Allison and Daniel Harrold stood in a gazebo built for their baby girl and wiped away tears. Thousands of bubbles floated by in the garden; children reached up to pop them. The Harrolds pulled a cloth off a sign at the head of the gazebo, revealing the words "Clover's Garden."
"I know that she would love this garden," Marjorie Fitzgibbon, director of the Roper St. Francis Learning Center, told the group of kids.
On a Friday morning in late September, the group of children, Clover's former peers, planted clover seeds and sang a song for their friend, a baby who died of sepsis on April 1, mere days after her parents noticed she seemed not to be feeling well.
Months later, the Harrolds want parents to notice the signs of sepsis in their own children. Also known as blood poisoning, sepsis can set in when the immune system overreacts to an infection. And while there is no single test for sepsis, there are warning signs Allison and Daniel wished Clover's providers had picked up on.

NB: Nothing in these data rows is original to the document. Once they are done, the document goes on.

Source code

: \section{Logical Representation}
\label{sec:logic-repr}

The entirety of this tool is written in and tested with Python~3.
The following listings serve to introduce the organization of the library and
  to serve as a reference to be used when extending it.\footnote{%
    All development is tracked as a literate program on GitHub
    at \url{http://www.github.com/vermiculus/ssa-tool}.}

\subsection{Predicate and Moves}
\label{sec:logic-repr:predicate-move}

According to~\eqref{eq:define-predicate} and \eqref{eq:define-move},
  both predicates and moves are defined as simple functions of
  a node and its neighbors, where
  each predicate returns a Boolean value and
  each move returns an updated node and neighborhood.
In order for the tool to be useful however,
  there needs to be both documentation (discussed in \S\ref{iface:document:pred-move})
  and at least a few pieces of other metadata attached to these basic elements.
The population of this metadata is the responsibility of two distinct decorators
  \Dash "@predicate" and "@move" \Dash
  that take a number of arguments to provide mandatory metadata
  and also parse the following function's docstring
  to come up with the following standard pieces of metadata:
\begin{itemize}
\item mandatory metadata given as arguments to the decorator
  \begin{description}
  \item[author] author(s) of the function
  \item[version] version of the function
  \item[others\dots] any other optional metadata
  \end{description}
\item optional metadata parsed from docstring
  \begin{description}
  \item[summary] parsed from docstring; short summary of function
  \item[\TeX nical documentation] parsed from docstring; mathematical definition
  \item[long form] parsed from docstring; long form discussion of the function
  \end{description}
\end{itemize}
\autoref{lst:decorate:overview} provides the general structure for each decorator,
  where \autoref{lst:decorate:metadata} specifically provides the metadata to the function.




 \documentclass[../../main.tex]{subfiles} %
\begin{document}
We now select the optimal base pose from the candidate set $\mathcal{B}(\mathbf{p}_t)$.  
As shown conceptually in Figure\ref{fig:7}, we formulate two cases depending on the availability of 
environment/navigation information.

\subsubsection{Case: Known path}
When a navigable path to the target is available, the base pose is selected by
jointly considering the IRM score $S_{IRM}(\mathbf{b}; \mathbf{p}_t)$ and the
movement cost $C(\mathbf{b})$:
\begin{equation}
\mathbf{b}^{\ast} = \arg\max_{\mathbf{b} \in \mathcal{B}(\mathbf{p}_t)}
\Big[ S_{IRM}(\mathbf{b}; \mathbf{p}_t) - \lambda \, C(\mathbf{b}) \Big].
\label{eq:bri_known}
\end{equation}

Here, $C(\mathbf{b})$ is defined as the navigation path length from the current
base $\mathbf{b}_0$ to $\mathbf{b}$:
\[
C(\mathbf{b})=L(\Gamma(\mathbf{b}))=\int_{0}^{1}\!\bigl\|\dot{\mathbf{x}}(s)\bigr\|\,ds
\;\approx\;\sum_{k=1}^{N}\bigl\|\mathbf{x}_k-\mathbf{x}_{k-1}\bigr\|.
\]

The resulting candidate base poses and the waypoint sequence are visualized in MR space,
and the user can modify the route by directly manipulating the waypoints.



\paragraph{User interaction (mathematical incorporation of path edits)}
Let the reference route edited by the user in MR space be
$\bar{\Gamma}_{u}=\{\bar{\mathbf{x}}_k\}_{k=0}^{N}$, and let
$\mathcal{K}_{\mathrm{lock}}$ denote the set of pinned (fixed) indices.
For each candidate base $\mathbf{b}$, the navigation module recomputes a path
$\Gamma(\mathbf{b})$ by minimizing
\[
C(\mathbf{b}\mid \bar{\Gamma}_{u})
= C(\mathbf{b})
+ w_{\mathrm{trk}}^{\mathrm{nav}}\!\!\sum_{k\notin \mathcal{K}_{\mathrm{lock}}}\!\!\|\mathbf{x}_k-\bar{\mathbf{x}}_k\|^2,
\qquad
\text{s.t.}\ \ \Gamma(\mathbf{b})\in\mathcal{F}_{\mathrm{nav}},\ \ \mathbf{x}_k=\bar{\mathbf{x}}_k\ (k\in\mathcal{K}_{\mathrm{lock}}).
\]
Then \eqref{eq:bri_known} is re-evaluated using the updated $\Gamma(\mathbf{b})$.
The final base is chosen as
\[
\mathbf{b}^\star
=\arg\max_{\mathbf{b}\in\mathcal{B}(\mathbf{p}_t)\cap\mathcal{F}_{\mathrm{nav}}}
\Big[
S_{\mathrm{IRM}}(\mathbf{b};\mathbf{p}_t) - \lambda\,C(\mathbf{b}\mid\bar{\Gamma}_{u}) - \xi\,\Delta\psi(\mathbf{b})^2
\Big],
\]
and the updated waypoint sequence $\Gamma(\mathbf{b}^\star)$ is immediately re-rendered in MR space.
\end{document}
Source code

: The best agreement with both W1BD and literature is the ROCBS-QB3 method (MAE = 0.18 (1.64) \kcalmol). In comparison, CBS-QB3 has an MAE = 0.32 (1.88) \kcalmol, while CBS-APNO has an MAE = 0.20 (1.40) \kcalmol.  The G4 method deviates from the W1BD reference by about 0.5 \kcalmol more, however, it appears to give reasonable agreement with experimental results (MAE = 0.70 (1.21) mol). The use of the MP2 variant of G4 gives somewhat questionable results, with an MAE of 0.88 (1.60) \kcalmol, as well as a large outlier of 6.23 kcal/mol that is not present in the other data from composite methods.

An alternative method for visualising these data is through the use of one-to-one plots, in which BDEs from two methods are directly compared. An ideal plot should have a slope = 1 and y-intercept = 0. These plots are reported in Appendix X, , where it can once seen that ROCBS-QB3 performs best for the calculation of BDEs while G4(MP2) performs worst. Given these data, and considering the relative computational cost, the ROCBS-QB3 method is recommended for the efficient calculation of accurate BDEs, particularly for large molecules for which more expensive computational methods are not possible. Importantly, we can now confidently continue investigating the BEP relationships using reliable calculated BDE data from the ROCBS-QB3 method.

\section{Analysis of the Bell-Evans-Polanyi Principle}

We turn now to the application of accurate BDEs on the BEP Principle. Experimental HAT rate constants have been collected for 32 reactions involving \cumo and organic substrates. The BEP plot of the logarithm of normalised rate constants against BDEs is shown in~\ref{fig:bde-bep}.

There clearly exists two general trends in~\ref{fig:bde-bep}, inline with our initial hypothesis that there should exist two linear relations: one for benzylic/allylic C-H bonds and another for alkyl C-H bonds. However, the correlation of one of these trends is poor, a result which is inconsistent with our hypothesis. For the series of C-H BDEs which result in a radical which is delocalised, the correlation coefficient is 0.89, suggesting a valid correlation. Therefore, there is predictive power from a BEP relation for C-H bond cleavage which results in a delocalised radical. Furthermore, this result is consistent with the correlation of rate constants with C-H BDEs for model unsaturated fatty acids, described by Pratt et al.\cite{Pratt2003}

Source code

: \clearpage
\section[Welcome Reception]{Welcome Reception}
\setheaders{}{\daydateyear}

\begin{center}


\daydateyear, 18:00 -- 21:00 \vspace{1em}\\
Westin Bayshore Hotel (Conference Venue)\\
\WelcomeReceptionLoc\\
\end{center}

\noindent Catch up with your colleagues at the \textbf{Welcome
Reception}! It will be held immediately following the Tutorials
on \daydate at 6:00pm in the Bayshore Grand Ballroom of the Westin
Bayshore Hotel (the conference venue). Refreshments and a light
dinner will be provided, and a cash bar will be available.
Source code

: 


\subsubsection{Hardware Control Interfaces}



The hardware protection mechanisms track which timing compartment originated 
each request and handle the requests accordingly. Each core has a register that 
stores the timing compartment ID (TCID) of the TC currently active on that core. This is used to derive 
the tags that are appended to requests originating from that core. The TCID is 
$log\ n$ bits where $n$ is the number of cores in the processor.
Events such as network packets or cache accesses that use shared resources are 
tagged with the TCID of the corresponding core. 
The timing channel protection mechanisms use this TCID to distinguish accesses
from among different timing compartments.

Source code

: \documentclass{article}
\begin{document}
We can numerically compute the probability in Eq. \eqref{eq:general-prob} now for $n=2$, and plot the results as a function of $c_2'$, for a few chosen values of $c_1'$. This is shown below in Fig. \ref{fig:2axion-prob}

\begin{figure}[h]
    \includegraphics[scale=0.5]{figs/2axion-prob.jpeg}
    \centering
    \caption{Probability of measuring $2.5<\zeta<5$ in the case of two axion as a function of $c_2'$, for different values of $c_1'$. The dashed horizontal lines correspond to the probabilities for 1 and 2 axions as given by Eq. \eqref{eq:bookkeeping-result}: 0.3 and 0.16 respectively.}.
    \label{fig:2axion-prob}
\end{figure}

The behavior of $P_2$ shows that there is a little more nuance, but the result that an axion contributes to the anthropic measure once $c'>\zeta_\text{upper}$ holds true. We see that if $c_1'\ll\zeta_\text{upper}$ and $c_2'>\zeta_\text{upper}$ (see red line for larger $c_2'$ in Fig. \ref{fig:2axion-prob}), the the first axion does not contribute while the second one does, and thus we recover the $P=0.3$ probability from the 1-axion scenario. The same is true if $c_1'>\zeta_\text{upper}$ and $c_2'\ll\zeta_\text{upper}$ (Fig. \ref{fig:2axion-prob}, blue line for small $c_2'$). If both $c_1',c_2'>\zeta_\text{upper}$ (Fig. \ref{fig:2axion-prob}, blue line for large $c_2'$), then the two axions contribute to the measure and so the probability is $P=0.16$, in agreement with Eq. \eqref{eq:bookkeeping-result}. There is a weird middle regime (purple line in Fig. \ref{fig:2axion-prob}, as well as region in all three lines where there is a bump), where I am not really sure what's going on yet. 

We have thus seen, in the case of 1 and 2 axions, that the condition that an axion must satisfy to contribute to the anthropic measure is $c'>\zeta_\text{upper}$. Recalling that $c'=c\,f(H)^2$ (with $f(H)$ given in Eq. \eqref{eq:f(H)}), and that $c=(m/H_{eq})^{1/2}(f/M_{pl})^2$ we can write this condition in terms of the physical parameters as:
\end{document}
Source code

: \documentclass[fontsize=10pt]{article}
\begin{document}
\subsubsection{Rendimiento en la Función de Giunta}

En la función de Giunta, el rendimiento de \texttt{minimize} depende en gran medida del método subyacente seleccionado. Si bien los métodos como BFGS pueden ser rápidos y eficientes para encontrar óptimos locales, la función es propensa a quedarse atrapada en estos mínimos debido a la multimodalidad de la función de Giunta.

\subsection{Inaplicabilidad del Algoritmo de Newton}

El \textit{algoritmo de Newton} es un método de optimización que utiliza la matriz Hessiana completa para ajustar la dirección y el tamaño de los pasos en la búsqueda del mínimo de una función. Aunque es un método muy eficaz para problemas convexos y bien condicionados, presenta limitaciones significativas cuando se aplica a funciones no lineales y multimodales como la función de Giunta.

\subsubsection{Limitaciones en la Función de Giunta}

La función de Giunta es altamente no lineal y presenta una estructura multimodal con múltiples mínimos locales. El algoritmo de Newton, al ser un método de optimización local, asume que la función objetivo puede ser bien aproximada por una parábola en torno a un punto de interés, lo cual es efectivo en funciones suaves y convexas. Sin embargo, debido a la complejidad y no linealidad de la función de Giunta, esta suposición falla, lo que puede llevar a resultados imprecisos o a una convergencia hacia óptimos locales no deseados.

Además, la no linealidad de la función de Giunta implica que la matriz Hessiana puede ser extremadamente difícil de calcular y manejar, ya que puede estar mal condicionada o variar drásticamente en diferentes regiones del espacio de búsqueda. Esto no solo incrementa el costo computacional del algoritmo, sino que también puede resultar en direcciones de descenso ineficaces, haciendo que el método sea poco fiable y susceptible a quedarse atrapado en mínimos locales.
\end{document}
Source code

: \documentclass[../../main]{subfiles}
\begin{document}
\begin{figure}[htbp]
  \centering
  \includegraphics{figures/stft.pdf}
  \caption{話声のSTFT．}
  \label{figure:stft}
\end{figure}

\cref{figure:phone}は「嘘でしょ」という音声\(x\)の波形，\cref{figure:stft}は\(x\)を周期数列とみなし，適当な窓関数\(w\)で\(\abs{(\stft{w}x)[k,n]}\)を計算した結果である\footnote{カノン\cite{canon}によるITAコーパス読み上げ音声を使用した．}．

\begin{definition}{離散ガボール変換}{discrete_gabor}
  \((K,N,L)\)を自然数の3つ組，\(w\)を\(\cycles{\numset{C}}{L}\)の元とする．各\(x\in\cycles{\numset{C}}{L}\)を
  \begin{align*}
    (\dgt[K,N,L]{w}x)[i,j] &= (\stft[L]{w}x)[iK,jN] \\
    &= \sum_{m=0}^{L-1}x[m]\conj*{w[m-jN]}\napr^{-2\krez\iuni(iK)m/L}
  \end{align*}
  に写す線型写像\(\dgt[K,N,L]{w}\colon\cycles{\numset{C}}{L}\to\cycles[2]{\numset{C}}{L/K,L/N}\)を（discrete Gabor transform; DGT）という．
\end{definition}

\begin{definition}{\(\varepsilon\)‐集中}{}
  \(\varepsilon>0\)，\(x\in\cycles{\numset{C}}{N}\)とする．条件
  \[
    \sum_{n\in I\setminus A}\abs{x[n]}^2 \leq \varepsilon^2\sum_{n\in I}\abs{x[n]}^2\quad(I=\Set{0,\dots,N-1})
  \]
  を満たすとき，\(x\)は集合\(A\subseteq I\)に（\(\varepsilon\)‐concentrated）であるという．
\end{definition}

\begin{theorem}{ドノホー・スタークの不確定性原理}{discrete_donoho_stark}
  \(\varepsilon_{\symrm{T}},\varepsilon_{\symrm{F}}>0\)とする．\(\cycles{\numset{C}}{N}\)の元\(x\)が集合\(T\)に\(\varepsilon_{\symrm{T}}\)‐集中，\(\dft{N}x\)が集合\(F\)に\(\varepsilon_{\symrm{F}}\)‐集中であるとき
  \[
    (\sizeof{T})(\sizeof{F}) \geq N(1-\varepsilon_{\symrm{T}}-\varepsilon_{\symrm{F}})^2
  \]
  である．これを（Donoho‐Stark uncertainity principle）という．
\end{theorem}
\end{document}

Clover could have been saved by the right antibiotics at the right time. But by the hour doctors realized the child was going into septic shock, she needed too much all at once.
"The immune system goes into overdrive," said Allyson Moe, a nurse and specialist in emergency services at Roper St. Francis. "It not only kills the infection, it also damages the organs, which can lead to organ failure and death. So it's very serious."
Clover's parents thought she might have been infected initially by a cut.
It is most often seen in hospitals, and most often among the very young, because their immune systems haven't fully developed, or the very old, who suffer from weakened immunity. About 40,000 children every year are hospitalized for sepsis, according to the Children's Hospital Association, and all told, it kills more people than breast cancer, Moe said.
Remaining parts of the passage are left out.